Only a few inches had intervened between his body and that moving surface. The air was stifling. Then, at the moment when death seemed imminent, a feeling of faintness had come over Duncan. Mercifully, consciousness had faded from him.

The dark-faced Hindu had glanced stolidly at Duncan. Abdul was accepting death. Yet he had thrown his arm between his master and the moving wall. The solid surface pressed against his wrist and forced it toward Duncan's body. The Hindu realized that he could not withdraw his arm.

The thumping of the machinery had drummed into Abdul's thoughts. Then suddenly it had ceased. The pressure against his wrist remained the same. The Hindu stared in front of him. The wall was no longer moving!

Then came a grating sound, followed by a rush of cool fresh air. The steel curtain raised. The two men in the death chamber were revealed in the spot of a flashlight.

"Bruce Duncan?" came a voice. "Are you alive?"

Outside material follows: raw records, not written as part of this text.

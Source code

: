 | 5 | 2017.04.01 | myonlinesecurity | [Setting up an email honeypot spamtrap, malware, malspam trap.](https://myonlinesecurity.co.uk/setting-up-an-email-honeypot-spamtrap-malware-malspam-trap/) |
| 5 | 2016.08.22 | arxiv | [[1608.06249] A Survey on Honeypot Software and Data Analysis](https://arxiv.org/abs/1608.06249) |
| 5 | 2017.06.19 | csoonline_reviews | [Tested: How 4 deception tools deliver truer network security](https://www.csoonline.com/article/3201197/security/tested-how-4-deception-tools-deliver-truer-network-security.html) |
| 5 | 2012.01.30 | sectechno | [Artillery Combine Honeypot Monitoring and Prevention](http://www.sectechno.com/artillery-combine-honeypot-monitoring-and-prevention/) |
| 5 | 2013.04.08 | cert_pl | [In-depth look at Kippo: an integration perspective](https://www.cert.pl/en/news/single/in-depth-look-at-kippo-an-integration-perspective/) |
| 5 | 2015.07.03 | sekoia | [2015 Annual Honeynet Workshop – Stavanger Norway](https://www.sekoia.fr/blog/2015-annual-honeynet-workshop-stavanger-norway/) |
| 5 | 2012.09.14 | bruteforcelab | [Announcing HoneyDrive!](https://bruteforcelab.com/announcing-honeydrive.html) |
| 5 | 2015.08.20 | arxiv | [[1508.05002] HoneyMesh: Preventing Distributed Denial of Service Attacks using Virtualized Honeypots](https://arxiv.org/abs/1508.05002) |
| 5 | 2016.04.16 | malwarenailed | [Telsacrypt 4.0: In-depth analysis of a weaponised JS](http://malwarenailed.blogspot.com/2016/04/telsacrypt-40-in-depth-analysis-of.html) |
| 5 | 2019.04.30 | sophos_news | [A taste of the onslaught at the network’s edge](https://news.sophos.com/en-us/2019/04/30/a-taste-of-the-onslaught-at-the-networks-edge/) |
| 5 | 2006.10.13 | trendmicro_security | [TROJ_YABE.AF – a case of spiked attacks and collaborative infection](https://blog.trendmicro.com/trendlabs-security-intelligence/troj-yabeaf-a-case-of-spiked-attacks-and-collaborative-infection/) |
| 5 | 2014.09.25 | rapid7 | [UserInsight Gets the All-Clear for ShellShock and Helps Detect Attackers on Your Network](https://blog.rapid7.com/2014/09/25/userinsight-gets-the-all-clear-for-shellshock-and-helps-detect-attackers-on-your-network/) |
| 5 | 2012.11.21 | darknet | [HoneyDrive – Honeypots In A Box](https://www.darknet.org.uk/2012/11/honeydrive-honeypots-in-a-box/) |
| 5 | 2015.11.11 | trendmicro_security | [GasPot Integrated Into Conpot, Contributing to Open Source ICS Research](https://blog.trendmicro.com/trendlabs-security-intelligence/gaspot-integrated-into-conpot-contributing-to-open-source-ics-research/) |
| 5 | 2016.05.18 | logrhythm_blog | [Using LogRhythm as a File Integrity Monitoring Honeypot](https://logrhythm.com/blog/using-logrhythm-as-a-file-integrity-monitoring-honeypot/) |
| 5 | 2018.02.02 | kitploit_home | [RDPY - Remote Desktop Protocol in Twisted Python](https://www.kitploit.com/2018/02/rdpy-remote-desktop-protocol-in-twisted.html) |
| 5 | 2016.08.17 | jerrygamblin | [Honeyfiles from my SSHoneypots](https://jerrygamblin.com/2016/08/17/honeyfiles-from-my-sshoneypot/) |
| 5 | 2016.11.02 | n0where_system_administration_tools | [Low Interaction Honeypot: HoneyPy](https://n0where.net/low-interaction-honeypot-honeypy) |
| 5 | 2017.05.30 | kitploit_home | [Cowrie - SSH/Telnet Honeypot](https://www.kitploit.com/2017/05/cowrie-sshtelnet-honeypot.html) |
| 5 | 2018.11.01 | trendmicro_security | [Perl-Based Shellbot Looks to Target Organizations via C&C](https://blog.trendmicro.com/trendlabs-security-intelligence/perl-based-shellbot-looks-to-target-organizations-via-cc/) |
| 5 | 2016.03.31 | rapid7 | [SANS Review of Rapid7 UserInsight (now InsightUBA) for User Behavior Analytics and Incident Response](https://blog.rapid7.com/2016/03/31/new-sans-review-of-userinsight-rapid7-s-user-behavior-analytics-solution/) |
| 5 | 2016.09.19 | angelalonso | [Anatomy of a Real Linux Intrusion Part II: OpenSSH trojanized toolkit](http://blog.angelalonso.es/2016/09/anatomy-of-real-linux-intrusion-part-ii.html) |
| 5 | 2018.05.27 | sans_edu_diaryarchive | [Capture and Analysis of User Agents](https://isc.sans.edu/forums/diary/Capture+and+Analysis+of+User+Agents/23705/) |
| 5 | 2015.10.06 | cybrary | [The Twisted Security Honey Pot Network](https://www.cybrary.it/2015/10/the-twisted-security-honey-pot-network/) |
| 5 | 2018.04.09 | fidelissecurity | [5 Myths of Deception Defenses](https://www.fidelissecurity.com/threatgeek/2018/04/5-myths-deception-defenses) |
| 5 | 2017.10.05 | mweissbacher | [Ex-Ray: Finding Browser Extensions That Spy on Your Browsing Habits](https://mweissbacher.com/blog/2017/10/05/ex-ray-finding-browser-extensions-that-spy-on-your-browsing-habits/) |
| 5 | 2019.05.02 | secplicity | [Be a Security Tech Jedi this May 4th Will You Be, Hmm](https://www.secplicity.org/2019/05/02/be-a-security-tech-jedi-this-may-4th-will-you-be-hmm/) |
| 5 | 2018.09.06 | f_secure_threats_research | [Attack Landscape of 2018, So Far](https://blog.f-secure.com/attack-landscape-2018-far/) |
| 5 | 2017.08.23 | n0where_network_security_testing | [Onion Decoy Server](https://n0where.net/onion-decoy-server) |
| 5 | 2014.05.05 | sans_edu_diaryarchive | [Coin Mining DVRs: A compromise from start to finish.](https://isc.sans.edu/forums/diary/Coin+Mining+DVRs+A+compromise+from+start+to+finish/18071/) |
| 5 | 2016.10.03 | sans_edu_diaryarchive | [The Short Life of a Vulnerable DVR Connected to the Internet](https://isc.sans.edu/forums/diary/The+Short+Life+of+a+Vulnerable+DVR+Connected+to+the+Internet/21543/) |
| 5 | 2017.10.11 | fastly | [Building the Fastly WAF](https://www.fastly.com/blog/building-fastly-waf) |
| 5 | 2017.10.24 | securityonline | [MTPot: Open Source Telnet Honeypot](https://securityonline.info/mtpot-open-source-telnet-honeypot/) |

"He is alive," replied Abdul.

The Hindu pressed his arm firmly against his master's body and managed to draw it free. There was not sufficient space for him to turn sideways, but he managed to force Duncan's form toward the archway where the steel curtain had been.

A pair of strong arms assisted him from the outside. A few seconds later Bruce Duncan was lying on the floor of the cellar. Abdul edged out of the narrow crevice and approached the man who held the flashlight.

"I am a friend," the man whispered. "My name is Harry Vincent. I saw you enter the cellar. I came to help. We must get Duncan out immediately."

He lifted the feet of the prostrate man. Abdul bore Duncan's head and shoulders. With Vincent's flashlight blazing the trail ahead, they carried their burden toward the open grating, passing the prone form of Pedro on the way.